Journaling is one of the easiest tools parents and teachers have at their disposal to encourage the development of writing skills. A journal can be used to recount daily activities, thoughts, and feelings about those activities.
For children who have a hard time expressing their needs verbally or making decisions about things, keeping a journal of their thoughts is a great way to help learn emotional organization. Even if all a child writes about is something that happened during the day, they can always go back to explore that interaction more objectively. Journaling is a way to process and think things through effectively, laying out thoughts and questions in a way that they can review them any time and make well-informed decisions.

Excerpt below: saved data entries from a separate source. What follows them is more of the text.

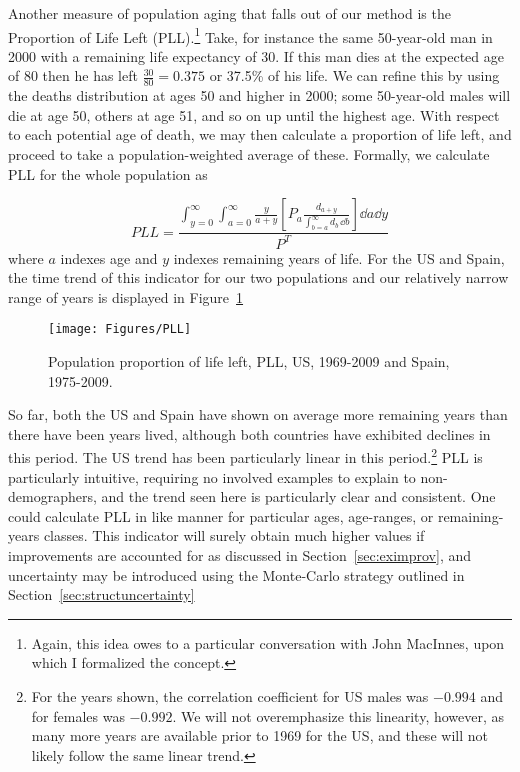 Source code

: Another measure of population aging that falls out of our method is the
Proportion of Life Left (PLL).\footnote{Again, this idea owes to a
particular conversation with John MacInnes, upon which I formalized the
concept.} Take, for instance the same 50-year-old man in 2000 with a remaining life expectancy of
30. If this man dies at the expected age of 80 then he has left $\tfrac{30}{80}
= 0.375$ or 37.5\% of his life. We can refine this by using the deaths 
distribution at ages 50 and higher in 2000; some 50-year-old
males will die at age 50, others at age 51, and so on up until the highest age.
With respect to each potential age of death, we may then calculate a proportion
of life left, and proceed to take a population-weighted average of these.
Formally, we calculate PLL for the whole population as

\begin{equation}
PLL = \frac{\int _{y = 0} ^\infty \int _{a = 0} ^\infty \frac{y}{a + y}
\left[ P_a
\frac{d_{a + y} }{ \int _{b = a} ^{\infty} d_b\, \dd b  }\right] \dd a \dd y }{
P^T }
\end{equation}
where $a$ indexes age and $y$ indexes remaining years of life. For the US and
Spain, the time trend of this indicator for our two populations and our
relatively narrow range of years is displayed in Figure~\ref{fig:PLL}
\begin{figure}
      \centering
      \caption{Population proportion of life left, PLL, US, 1969-2009 and
      Spain, 1975-2009.}
         \texttt{[image: Figures/PLL]}
      \label{fig:PLL} 
\end{figure}

So far, both the US and Spain have shown on average more remaining years than
there have been years lived, although both countries have exhibited declines in
this period. The US trend has been particularly linear in this
period.\footnote{For the years shown, the correlation coefficient for US males
was $-0.994$ and for females was $-0.992$. We will not overemphasize this
linearity, however, as many more years are available prior to 1969 for the US,
and these will not likely follow the same linear trend.} PLL is particularly
intuitive, requiring no involved examples to explain to non-demographers, 
and the trend seen here is particularly clear and consistent. One could 
calculate PLL in like manner for particular ages, age-ranges, or remaining-years 
classes. This indicator will surely obtain much higher values if improvements
 are accounted for as discussed in Section~\ref{sec:eximprov}, and uncertainty 
 may be introduced using the Monte-Carlo strategy outlined in Section~\ref{sec:structuncertainty}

Journaling provides the opportunity to:
- Explore and identify emotions
- Safely feel anger and fear
- Save memories through words and collections
- Examine the pros and cons of something in order to be more decisive
- Look more carefully at thoughts about something after the immediate situation has passed
- Gain some insight into their own and other people’s motives
- See the positives as well as the negatives
- Plan out difficult conversations ahead of time
- Create more confident writing
- Plan for the future
A journal can be a written one, filled with reflections of the day, the week, or life itself. It can be filled with mementos, dried flowers, stickers, feathers, and pictures — anything that brings back memories of important events. It a place to practice putting thoughts into words.
Students can also make art journals. They can be filled with pictures of artwork they enjoy, sketches they are working on, and experimentation with art techniques and experiments. The experience of art is enhanced by having everything in one place.

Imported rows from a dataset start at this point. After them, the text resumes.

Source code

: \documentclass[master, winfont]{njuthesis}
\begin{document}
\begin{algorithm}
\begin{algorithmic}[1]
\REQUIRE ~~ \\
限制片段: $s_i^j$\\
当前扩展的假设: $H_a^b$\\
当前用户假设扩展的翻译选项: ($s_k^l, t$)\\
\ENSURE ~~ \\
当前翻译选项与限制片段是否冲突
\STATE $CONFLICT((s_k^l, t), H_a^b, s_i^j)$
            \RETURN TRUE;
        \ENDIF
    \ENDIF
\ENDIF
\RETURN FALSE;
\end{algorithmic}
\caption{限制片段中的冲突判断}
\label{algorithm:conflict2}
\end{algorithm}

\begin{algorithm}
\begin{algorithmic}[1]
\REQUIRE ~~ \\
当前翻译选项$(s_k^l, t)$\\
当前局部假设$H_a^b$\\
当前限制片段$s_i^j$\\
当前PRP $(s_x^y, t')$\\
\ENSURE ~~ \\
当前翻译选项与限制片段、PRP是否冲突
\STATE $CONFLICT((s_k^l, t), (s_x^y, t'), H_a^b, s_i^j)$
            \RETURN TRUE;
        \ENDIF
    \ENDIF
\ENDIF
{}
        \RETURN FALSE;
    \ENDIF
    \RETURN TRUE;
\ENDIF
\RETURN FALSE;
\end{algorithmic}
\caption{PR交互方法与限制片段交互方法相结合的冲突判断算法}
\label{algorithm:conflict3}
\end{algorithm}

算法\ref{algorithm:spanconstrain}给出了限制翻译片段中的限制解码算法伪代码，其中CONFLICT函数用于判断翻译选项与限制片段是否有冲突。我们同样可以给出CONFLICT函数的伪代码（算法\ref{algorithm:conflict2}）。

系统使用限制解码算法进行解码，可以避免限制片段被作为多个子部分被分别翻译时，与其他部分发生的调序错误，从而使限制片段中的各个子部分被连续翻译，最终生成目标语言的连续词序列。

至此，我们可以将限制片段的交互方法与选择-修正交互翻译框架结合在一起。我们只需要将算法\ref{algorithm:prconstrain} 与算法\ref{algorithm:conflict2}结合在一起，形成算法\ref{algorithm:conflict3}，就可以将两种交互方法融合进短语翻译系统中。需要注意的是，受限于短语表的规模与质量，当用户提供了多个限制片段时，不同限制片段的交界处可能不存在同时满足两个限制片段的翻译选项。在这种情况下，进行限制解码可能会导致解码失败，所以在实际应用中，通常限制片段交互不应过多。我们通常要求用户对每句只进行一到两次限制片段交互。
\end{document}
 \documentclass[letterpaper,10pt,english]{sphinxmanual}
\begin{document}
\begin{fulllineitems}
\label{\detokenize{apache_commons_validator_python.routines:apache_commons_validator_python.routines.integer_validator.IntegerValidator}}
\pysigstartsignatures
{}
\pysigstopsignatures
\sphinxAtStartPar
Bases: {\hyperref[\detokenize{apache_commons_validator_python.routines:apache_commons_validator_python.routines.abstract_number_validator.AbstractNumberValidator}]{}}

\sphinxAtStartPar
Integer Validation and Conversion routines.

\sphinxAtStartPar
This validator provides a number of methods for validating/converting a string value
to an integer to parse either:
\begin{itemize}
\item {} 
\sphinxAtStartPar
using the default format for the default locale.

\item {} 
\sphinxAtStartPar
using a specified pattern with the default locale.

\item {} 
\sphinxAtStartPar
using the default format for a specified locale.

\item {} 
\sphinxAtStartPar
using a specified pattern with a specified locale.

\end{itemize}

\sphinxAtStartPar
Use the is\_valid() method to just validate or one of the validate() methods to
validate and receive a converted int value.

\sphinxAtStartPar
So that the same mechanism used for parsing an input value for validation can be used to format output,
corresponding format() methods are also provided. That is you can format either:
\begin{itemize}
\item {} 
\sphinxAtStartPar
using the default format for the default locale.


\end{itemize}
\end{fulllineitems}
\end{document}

Besides writing emotional responses to things around them, a journal can take other forms. Students can keep a motivational journal with inspirational quotes that get them through the day; a success journal that documents the day’s successes that lead to goals of tomorrow; a free-form journal that encourages them to write about anything and everything; an emotional journal, providing insights into how thoughts and emotions change over time; or a travel journal, recording places they visit and the impressions they left.
Students can create any type of journal they want. Encourage them to find a notebook and start writing. They will be amazed at what they learn about themselves and the world.
It’s not a bad activity for adults, too!